Taurine Stimulation of Isolated Hamster Brain Na + , K + ‐ATPase: Activation Kinetics and Chemical Specificity

Epileptic foci are associated with locally reduced taurine (2‐aminoethanesulfonic acid) concentration and Na + , K + ‐ATPase (EC 3.6.1.3) specific activity. Topically applied and intraperitoneally administered taurine can prevent the development and/or spread of foci in many animal models. Taurine has been implicated as a possible cytosolic modulator of monovalent ion distribution, cytosolic “free” calcium activity, and neuronal excitability.
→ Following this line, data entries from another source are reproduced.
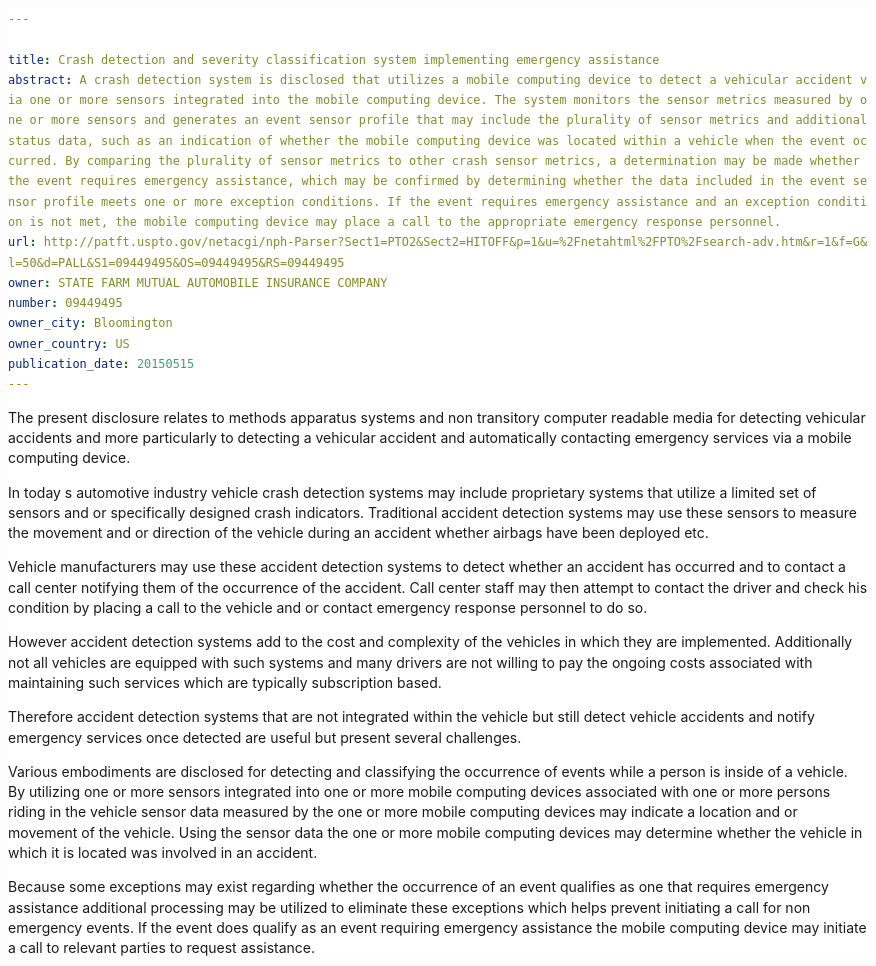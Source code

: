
 ```yaml
---

title: Crash detection and severity classification system implementing emergency assistance
abstract: A crash detection system is disclosed that utilizes a mobile computing device to detect a vehicular accident via one or more sensors integrated into the mobile computing device. The system monitors the sensor metrics measured by one or more sensors and generates an event sensor profile that may include the plurality of sensor metrics and additional status data, such as an indication of whether the mobile computing device was located within a vehicle when the event occurred. By comparing the plurality of sensor metrics to other crash sensor metrics, a determination may be made whether the event requires emergency assistance, which may be confirmed by determining whether the data included in the event sensor profile meets one or more exception conditions. If the event requires emergency assistance and an exception condition is not met, the mobile computing device may place a call to the appropriate emergency response personnel.
url: http://patft.uspto.gov/netacgi/nph-Parser?Sect1=PTO2&Sect2=HITOFF&p=1&u=%2Fnetahtml%2FPTO%2Fsearch-adv.htm&r=1&f=G&l=50&d=PALL&S1=09449495&OS=09449495&RS=09449495
owner: STATE FARM MUTUAL AUTOMOBILE INSURANCE COMPANY
number: 09449495
owner_city: Bloomington
owner_country: US
publication_date: 20150515
---
```

The present disclosure relates to methods apparatus systems and non transitory computer readable media for detecting vehicular accidents and more particularly to detecting a vehicular accident and automatically contacting emergency services via a mobile computing device.

In today s automotive industry vehicle crash detection systems may include proprietary systems that utilize a limited set of sensors and or specifically designed crash indicators. Traditional accident detection systems may use these sensors to measure the movement and or direction of the vehicle during an accident whether airbags have been deployed etc.

Vehicle manufacturers may use these accident detection systems to detect whether an accident has occurred and to contact a call center notifying them of the occurrence of the accident. Call center staff may then attempt to contact the driver and check his condition by placing a call to the vehicle and or contact emergency response personnel to do so.

However accident detection systems add to the cost and complexity of the vehicles in which they are implemented. Additionally not all vehicles are equipped with such systems and many drivers are not willing to pay the ongoing costs associated with maintaining such services which are typically subscription based.

Therefore accident detection systems that are not integrated within the vehicle but still detect vehicle accidents and notify emergency services once detected are useful but present several challenges.

Various embodiments are disclosed for detecting and classifying the occurrence of events while a person is inside of a vehicle. By utilizing one or more sensors integrated into one or more mobile computing devices associated with one or more persons riding in the vehicle sensor data measured by the one or more mobile computing devices may indicate a location and or movement of the vehicle. Using the sensor data the one or more mobile computing devices may determine whether the vehicle in which it is located was involved in an accident.

Because some exceptions may exist regarding whether the occurrence of an event qualifies as one that requires emergency assistance additional processing may be utilized to eliminate these exceptions which helps prevent initiating a call for non emergency events. If the event does qualify as an event requiring emergency assistance the mobile computing device may initiate a call to relevant parties to request assistance.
Taurine may act in part by modulating Na + , K + ‐ATPase activity of neuronal and glial cells. We characterized the requirements for in vitro modulation of Na + , K + ‐ATPase by taurine. Normal whole brain homogenate Na + , K + ‐ATPase activity is 5.1 ± 0.4 (4) μmol P i ± h −1 ± mg −1 Lowry protein. Partial purification of the plasma membrane fraction to remove cytosolic proteins and extrinsic proteins and to uncouple cholinergic receptors yields a membrane‐bound Na + , K + ‐ATPase activity of 204.6 ± 5.8 (4) mol P i ± h −1 ± mg −1 Lowry protein. Taurine activates the Na + , K + ‐ATPase at all levels of purification. The concentration dependence of activation follows normal saturation kinetics ( K 1/2 = 39 mM taurine, activation maximum =+87%). The activation exhibits chemical specificity among the taurine analogues and metabolites: taurine = isethionic acid > hypotaurine > no activation =β‐alanine = methionine = choline = leucine. Taurine can act as an endogenous activator/modulator of Na + , K + ‐ATPase. Its action is mediated by a membrane‐bound protein.